— WORK REQUIRED —
In the listing that follows, print every line exactly and leave the images out.

— SUPPLIED ENTRIES —

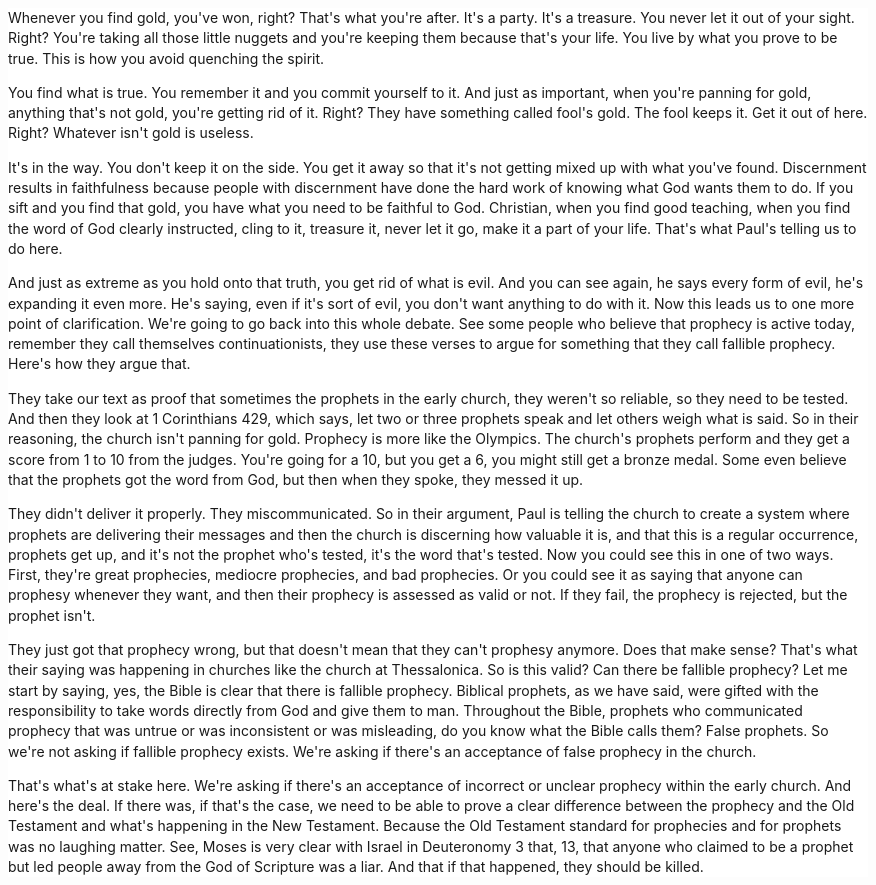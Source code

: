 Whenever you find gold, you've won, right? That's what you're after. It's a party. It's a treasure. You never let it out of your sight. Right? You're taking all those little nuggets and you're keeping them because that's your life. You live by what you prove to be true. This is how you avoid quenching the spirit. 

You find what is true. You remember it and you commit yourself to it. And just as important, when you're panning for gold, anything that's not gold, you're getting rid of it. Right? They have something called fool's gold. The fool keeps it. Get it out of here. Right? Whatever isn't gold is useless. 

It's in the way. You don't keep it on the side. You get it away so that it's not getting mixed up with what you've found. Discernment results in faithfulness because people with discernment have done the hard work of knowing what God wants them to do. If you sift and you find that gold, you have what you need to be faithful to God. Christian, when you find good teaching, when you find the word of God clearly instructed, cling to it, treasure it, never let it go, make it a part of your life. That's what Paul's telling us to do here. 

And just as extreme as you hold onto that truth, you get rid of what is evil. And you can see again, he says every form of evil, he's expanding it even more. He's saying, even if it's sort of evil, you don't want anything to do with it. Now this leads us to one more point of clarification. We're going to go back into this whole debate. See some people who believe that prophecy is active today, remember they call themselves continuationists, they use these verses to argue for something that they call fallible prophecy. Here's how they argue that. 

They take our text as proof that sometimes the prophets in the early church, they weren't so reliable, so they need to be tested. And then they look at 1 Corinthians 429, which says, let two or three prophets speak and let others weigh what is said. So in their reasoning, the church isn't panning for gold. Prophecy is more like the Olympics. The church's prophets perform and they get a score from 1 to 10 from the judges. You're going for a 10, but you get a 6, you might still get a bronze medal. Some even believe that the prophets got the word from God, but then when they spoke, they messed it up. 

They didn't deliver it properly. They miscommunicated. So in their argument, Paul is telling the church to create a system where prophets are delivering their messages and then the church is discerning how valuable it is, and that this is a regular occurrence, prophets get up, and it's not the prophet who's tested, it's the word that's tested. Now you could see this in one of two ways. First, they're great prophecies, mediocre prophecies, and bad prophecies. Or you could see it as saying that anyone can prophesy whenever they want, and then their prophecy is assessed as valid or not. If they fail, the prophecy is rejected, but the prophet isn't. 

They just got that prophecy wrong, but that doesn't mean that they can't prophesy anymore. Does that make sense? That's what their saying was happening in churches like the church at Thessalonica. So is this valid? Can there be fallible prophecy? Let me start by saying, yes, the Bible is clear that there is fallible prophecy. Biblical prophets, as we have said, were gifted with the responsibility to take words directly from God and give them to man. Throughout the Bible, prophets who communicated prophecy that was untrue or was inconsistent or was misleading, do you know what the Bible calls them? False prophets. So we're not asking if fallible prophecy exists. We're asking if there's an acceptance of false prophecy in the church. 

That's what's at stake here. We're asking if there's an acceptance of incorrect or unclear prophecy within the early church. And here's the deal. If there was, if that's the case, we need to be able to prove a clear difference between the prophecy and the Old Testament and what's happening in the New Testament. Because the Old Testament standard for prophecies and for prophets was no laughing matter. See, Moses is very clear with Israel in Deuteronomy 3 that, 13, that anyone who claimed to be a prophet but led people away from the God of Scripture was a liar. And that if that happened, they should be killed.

— THE COMPLETED TASK —
Source code

: Whenever you find gold, you've won, right? That's what you're after. It's a party. It's a treasure. You never let it out of your sight. Right? You're taking all those little nuggets and you're keeping them because that's your life. You live by what you prove to be true. This is how you avoid quenching the spirit. 

You find what is true. You remember it and you commit yourself to it. And just as important, when you're panning for gold, anything that's not gold, you're getting rid of it. Right? They have something called fool's gold. The fool keeps it. Get it out of here. Right? Whatever isn't gold is useless. 

It's in the way. You don't keep it on the side. You get it away so that it's not getting mixed up with what you've found. Discernment results in faithfulness because people with discernment have done the hard work of knowing what God wants them to do. If you sift and you find that gold, you have what you need to be faithful to God. Christian, when you find good teaching, when you find the word of God clearly instructed, cling to it, treasure it, never let it go, make it a part of your life. That's what Paul's telling us to do here. 

And just as extreme as you hold onto that truth, you get rid of what is evil. And you can see again, he says every form of evil, he's expanding it even more. He's saying, even if it's sort of evil, you don't want anything to do with it. Now this leads us to one more point of clarification. We're going to go back into this whole debate. See some people who believe that prophecy is active today, remember they call themselves continuationists, they use these verses to argue for something that they call fallible prophecy. Here's how they argue that. 

They take our text as proof that sometimes the prophets in the early church, they weren't so reliable, so they need to be tested. And then they look at 1 Corinthians 429, which says, let two or three prophets speak and let others weigh what is said. So in their reasoning, the church isn't panning for gold. Prophecy is more like the Olympics. The church's prophets perform and they get a score from 1 to 10 from the judges. You're going for a 10, but you get a 6, you might still get a bronze medal. Some even believe that the prophets got the word from God, but then when they spoke, they messed it up. 

They didn't deliver it properly. They miscommunicated. So in their argument, Paul is telling the church to create a system where prophets are delivering their messages and then the church is discerning how valuable it is, and that this is a regular occurrence, prophets get up, and it's not the prophet who's tested, it's the word that's tested. Now you could see this in one of two ways. First, they're great prophecies, mediocre prophecies, and bad prophecies. Or you could see it as saying that anyone can prophesy whenever they want, and then their prophecy is assessed as valid or not. If they fail, the prophecy is rejected, but the prophet isn't. 

They just got that prophecy wrong, but that doesn't mean that they can't prophesy anymore. Does that make sense? That's what their saying was happening in churches like the church at Thessalonica. So is this valid? Can there be fallible prophecy? Let me start by saying, yes, the Bible is clear that there is fallible prophecy. Biblical prophets, as we have said, were gifted with the responsibility to take words directly from God and give them to man. Throughout the Bible, prophets who communicated prophecy that was untrue or was inconsistent or was misleading, do you know what the Bible calls them? False prophets. So we're not asking if fallible prophecy exists. We're asking if there's an acceptance of false prophecy in the church. 

That's what's at stake here. We're asking if there's an acceptance of incorrect or unclear prophecy within the early church. And here's the deal. If there was, if that's the case, we need to be able to prove a clear difference between the prophecy and the Old Testament and what's happening in the New Testament. Because the Old Testament standard for prophecies and for prophets was no laughing matter. See, Moses is very clear with Israel in Deuteronomy 3 that, 13, that anyone who claimed to be a prophet but led people away from the God of Scripture was a liar. And that if that happened, they should be killed.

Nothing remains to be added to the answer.